BRIEF - Repetition must be exact and must stop with the line bearing "for the AWS". It begins at the first line of the records and includes no pictures.
-- INFORMATION SUPPLIED follows --
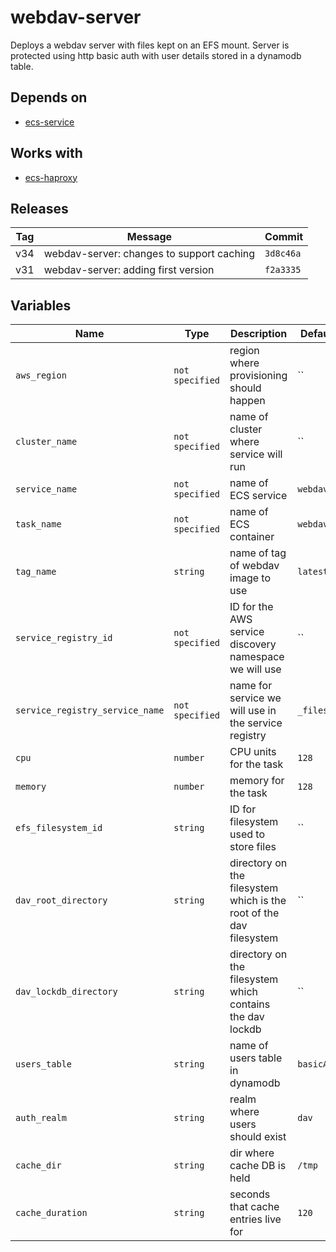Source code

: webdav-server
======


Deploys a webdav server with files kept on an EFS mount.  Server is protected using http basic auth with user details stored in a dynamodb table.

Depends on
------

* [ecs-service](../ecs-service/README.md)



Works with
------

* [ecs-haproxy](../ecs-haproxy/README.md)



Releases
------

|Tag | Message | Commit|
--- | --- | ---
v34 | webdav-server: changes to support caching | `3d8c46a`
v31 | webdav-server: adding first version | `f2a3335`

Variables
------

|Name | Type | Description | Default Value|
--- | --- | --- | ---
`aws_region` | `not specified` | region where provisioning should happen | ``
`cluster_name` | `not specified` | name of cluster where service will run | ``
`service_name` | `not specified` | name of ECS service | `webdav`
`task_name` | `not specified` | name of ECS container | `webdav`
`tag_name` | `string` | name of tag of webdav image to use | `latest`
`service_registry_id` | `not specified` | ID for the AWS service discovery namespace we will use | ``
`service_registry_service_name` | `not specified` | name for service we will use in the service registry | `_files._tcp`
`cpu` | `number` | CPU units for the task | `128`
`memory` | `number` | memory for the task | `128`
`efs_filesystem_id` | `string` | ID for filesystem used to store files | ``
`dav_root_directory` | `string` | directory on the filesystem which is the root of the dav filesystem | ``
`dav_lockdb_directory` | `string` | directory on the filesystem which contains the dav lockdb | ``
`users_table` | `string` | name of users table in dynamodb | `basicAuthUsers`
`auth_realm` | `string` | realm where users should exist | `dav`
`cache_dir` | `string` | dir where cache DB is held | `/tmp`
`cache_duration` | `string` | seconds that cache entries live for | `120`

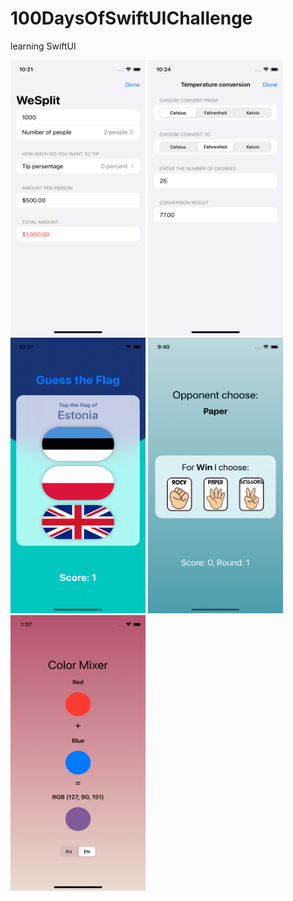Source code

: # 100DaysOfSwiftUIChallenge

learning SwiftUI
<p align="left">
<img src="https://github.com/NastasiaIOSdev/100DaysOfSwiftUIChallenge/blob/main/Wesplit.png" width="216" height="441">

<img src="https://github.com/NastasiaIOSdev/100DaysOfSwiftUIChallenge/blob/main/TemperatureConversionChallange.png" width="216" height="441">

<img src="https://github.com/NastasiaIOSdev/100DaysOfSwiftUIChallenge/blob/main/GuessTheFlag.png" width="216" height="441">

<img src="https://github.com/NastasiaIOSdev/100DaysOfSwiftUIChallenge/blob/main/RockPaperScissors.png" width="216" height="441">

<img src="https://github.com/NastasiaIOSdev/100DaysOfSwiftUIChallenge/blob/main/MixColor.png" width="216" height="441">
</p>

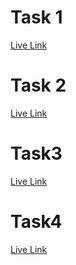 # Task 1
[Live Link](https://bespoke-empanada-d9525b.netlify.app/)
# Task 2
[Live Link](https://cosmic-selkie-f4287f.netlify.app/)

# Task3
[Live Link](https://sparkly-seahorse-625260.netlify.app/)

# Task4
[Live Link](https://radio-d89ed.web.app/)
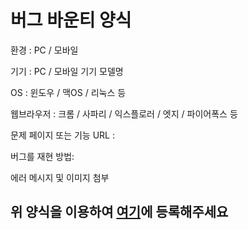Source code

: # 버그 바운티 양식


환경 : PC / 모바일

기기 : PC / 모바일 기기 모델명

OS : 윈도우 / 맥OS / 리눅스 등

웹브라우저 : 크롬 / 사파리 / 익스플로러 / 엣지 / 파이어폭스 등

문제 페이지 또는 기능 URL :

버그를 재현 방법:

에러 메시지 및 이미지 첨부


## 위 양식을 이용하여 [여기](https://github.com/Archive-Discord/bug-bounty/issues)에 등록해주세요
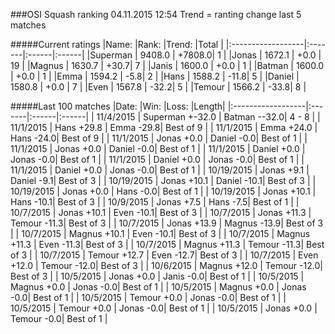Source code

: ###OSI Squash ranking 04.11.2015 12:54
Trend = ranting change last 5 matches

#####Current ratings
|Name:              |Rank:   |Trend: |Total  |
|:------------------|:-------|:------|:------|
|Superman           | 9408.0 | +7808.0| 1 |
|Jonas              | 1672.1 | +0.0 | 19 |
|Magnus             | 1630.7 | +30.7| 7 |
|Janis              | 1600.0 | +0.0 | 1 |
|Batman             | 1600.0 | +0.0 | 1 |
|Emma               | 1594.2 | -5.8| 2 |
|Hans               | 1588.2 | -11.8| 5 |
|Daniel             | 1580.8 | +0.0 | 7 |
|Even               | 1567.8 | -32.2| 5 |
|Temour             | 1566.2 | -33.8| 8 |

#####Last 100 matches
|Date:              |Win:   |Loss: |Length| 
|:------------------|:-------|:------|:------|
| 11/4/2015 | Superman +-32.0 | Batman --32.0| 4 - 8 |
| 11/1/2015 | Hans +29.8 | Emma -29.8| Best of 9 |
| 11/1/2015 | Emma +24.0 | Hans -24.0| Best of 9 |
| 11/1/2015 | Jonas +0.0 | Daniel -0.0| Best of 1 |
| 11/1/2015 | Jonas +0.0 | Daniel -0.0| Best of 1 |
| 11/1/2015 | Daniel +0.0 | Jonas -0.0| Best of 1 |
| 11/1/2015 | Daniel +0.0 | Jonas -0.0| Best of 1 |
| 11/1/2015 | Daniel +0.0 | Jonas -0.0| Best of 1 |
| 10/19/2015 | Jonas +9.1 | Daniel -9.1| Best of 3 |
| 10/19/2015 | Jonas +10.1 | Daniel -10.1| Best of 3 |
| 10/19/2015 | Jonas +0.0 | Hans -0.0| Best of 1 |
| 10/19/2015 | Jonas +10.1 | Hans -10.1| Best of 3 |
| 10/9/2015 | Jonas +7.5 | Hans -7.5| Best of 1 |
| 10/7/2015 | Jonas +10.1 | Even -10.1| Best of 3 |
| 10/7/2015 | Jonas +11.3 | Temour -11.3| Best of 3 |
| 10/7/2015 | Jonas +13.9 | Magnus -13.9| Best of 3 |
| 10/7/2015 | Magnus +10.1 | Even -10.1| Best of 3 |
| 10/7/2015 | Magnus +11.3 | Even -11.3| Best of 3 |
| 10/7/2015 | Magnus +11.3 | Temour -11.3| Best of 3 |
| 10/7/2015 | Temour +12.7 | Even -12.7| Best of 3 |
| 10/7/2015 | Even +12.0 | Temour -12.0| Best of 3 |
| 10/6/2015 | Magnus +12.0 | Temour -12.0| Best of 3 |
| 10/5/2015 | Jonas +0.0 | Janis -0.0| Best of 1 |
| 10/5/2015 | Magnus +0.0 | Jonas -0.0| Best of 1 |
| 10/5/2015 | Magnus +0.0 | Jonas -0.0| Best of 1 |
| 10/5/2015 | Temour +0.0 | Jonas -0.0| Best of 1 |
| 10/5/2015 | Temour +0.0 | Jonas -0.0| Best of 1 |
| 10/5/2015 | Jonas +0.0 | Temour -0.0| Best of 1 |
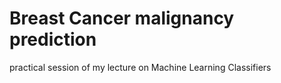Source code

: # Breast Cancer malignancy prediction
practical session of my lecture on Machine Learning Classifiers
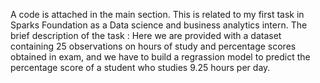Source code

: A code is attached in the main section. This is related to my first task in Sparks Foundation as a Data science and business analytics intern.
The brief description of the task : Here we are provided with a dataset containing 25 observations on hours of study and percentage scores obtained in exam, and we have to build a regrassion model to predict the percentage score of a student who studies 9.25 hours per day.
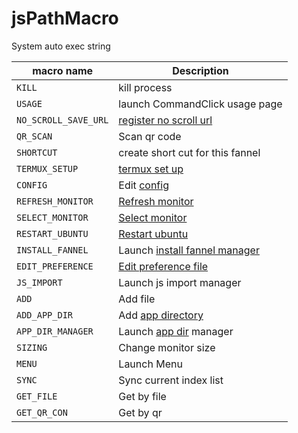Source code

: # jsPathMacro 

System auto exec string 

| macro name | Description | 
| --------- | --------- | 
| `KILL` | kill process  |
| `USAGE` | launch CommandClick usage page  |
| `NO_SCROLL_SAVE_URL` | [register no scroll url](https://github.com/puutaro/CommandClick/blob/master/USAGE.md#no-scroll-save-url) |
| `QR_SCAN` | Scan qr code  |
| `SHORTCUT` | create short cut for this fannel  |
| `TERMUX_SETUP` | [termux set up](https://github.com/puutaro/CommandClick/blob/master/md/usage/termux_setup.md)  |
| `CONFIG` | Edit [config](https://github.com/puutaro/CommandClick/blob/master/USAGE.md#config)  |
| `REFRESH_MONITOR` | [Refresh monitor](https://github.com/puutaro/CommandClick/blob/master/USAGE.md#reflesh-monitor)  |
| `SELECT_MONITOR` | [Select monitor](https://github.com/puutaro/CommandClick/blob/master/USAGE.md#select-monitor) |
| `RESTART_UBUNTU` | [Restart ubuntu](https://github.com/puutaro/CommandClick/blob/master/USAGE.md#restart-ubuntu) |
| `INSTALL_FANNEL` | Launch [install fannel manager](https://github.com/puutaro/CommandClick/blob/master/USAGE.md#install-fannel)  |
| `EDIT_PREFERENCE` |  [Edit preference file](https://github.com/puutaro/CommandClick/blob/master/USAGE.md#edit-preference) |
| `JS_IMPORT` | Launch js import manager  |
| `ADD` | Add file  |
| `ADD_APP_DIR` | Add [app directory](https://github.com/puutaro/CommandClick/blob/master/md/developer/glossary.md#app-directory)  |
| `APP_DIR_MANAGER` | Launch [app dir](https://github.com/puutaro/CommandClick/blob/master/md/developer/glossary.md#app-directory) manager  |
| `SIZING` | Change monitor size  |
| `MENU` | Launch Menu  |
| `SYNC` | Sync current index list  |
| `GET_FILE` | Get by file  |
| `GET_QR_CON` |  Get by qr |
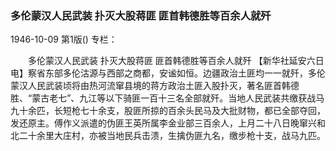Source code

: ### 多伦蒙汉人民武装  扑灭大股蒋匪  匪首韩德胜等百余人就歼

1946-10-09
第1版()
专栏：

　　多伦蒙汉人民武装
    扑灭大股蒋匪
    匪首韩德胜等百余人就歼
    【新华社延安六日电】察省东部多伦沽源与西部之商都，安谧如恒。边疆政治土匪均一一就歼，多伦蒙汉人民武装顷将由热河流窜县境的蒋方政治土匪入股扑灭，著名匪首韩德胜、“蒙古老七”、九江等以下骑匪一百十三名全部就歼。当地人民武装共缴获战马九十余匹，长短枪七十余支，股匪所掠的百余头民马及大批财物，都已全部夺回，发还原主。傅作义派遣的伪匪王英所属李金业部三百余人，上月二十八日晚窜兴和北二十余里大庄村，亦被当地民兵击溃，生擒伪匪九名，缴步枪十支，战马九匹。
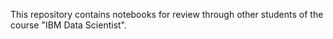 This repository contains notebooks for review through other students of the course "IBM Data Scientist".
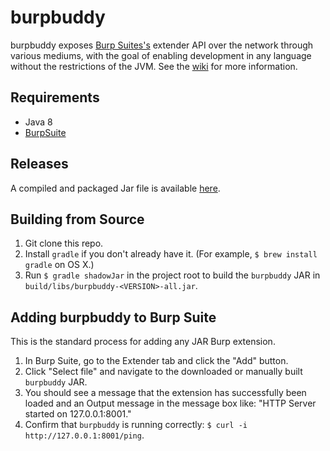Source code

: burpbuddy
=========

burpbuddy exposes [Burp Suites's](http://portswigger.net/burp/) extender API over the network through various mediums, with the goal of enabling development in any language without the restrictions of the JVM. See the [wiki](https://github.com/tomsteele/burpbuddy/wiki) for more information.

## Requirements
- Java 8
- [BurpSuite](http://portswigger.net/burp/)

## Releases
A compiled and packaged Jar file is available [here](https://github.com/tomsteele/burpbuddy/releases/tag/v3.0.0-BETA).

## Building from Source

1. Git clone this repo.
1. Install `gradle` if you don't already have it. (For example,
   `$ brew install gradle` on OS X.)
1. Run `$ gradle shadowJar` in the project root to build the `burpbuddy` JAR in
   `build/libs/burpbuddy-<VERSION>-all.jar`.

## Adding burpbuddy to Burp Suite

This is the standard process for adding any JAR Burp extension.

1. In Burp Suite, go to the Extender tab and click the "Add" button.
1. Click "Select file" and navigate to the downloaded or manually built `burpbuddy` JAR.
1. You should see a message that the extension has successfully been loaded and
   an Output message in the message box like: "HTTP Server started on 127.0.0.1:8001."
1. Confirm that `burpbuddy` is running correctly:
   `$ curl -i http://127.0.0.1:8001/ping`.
-- INFORMATION SUPPLIED concluded --
ANSWER FOR THIS EXERCISE -
Source code

: webdav-server
======


Deploys a webdav server with files kept on an EFS mount.  Server is protected using http basic auth with user details stored in a dynamodb table.

Depends on
------

* [ecs-service](../ecs-service/README.md)



Works with
------

* [ecs-haproxy](../ecs-haproxy/README.md)



Releases
------

|Tag | Message | Commit|
--- | --- | ---
v34 | webdav-server: changes to support caching | `3d8c46a`
v31 | webdav-server: adding first version | `f2a3335`

Variables
------

|Name | Type | Description | Default Value|
--- | --- | --- | ---
`aws_region` | `not specified` | region where provisioning should happen | ``
`cluster_name` | `not specified` | name of cluster where service will run | ``
`service_name` | `not specified` | name of ECS service | `webdav`
`task_name` | `not specified` | name of ECS container | `webdav`
`tag_name` | `string` | name of tag of webdav image to use | `latest`
`service_registry_id` | `not specified` | ID for the AWS service discovery namespace we will use | ``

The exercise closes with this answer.